While the upbeat rhythmic sounds of Sheyne Tuffery’s video pushes the aesthetic bounds of this genre into the twenty first century through personal connections to his surroundings. John Gillies, My Sister’s Room, is a highly personal portrait of the artist’s sister slowly revealed through grainy hand-held video scans over photographs of her face, resulting in a portrait construced of absence and memory.
Lonnie Hutchinson refers directly to the incarceration of Island women in the holds of Pearl Traders, the history of sexual exploitation and its ramifications on the sex industry. Internationally renowned artist Rachael Rakena layers performance, text and sound as two underwater figures communicate through movement and a backdrop of email. And working with forensic scientists, inspired Denis Beaubois to create a series of silent, fixed and un-blinking faces which slowly and subtly morph through 11,000 different people reinventing racial stereotypes.

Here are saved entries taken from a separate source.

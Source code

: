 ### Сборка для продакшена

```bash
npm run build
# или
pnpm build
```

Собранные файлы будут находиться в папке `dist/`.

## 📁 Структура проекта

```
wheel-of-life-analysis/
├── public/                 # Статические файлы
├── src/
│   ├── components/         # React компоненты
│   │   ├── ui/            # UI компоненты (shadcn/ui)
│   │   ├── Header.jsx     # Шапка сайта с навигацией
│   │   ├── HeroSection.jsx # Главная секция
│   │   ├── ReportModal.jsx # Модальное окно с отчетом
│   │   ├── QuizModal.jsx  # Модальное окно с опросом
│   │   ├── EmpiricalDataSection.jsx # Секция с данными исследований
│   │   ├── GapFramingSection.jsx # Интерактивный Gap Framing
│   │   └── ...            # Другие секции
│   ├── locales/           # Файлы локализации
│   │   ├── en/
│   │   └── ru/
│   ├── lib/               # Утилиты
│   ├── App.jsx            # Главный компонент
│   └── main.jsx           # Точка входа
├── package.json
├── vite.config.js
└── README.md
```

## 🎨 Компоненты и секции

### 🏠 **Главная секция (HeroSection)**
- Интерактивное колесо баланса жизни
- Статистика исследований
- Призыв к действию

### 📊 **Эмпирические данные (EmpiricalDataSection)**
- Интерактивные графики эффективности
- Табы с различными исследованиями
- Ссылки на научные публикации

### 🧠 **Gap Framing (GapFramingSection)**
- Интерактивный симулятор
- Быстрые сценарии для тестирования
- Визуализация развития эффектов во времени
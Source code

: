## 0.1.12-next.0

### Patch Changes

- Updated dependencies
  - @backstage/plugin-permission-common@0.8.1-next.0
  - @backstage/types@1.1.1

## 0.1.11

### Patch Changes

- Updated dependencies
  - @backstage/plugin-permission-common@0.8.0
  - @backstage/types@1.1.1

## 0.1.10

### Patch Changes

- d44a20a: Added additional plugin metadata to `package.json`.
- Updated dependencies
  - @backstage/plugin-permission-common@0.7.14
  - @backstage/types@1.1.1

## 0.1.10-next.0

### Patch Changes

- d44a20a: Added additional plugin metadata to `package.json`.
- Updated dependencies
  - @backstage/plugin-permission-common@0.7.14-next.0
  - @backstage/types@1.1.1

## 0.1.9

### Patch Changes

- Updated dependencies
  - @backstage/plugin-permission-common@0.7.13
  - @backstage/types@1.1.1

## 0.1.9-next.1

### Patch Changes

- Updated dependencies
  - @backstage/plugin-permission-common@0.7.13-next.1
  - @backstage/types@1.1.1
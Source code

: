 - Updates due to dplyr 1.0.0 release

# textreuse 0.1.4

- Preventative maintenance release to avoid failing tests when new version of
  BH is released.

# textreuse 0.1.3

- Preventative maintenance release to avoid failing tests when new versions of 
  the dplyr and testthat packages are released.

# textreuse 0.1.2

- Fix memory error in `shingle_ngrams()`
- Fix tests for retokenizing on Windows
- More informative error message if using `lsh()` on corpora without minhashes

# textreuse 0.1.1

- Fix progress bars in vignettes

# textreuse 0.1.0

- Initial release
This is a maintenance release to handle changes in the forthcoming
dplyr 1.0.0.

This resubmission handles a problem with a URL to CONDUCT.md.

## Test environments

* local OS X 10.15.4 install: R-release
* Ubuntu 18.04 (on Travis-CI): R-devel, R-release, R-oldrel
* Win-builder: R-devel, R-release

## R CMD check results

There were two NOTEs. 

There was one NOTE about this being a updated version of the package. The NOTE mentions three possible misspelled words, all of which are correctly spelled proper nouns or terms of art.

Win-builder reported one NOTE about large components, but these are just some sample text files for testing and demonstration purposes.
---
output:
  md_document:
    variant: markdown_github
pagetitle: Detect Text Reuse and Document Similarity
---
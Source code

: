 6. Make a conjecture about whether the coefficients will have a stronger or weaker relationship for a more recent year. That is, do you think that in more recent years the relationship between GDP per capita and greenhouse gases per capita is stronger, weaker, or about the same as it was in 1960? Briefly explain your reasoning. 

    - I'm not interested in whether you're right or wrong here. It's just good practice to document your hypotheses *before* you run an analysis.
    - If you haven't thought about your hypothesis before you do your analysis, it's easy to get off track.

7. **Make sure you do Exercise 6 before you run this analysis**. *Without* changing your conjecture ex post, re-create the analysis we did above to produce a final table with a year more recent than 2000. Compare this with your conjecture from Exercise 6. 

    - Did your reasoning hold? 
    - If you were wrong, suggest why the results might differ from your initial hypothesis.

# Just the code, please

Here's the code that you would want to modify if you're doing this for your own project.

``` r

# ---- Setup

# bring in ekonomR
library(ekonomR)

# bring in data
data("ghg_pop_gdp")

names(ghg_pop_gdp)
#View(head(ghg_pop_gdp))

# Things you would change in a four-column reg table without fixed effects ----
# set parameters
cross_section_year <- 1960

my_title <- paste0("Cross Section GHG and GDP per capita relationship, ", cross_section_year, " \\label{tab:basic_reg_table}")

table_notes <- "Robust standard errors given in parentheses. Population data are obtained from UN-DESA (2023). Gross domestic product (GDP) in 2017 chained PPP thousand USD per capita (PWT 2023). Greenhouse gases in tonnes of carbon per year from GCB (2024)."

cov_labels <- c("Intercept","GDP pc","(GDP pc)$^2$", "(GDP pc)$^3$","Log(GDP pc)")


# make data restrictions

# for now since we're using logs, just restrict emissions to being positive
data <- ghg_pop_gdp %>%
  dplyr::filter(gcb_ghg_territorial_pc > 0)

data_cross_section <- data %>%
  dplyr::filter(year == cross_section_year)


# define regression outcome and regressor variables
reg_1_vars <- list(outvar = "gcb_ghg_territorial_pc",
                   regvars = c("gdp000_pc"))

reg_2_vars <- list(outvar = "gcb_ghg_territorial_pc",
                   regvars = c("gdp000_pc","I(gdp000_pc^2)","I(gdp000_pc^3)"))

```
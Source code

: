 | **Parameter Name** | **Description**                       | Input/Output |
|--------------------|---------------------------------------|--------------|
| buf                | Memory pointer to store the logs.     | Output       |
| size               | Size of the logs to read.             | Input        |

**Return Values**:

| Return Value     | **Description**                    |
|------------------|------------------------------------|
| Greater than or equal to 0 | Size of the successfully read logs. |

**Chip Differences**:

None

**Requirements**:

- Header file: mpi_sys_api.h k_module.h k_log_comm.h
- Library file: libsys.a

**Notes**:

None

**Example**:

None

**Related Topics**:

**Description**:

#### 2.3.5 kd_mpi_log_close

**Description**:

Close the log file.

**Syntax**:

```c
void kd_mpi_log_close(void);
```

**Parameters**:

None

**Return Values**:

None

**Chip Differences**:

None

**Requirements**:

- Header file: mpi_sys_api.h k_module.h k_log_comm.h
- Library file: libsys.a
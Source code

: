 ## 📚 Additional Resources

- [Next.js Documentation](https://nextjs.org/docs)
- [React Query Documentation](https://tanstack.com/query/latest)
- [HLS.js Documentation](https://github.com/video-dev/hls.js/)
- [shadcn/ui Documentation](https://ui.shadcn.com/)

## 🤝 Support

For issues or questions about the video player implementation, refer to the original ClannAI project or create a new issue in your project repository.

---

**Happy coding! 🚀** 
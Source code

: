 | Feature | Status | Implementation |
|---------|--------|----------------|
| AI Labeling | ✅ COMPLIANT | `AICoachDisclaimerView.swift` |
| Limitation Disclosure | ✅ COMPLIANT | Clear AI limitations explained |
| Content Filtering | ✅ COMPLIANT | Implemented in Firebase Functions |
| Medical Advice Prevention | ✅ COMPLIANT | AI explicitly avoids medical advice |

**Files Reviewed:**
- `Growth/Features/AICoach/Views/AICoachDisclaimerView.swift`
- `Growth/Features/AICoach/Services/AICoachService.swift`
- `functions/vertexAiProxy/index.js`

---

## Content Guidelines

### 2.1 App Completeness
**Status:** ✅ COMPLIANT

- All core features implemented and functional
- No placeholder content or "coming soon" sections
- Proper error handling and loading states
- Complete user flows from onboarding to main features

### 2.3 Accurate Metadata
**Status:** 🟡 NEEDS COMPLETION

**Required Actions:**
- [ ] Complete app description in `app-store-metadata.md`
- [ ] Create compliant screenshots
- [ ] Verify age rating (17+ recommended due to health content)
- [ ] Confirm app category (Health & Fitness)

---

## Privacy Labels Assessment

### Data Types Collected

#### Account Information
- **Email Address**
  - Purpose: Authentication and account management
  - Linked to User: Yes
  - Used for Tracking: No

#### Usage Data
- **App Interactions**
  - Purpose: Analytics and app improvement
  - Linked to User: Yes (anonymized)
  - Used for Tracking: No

Artists included : Vernon Ah Kee, Denis Beaubois, John Gillies, Lonnie Hutchinson, Lyndal Jones, Janet Merewether, James Pinker + Mark McClean, Rachael Rakena, Christian Thompson, Sheyne Tuffery, Jim Vivieaere + Jefferson Belt
Curators: Rilka Oakley and Annabel Pegus
Symposium 15 April 2-5pm Main Lecture Theatre, College of Fine Arts. Speakers include Ross Gibson and artists John Gillies, Denis Beaubois, James Pinker, Rachael Rakena and Sheyne Tuffery.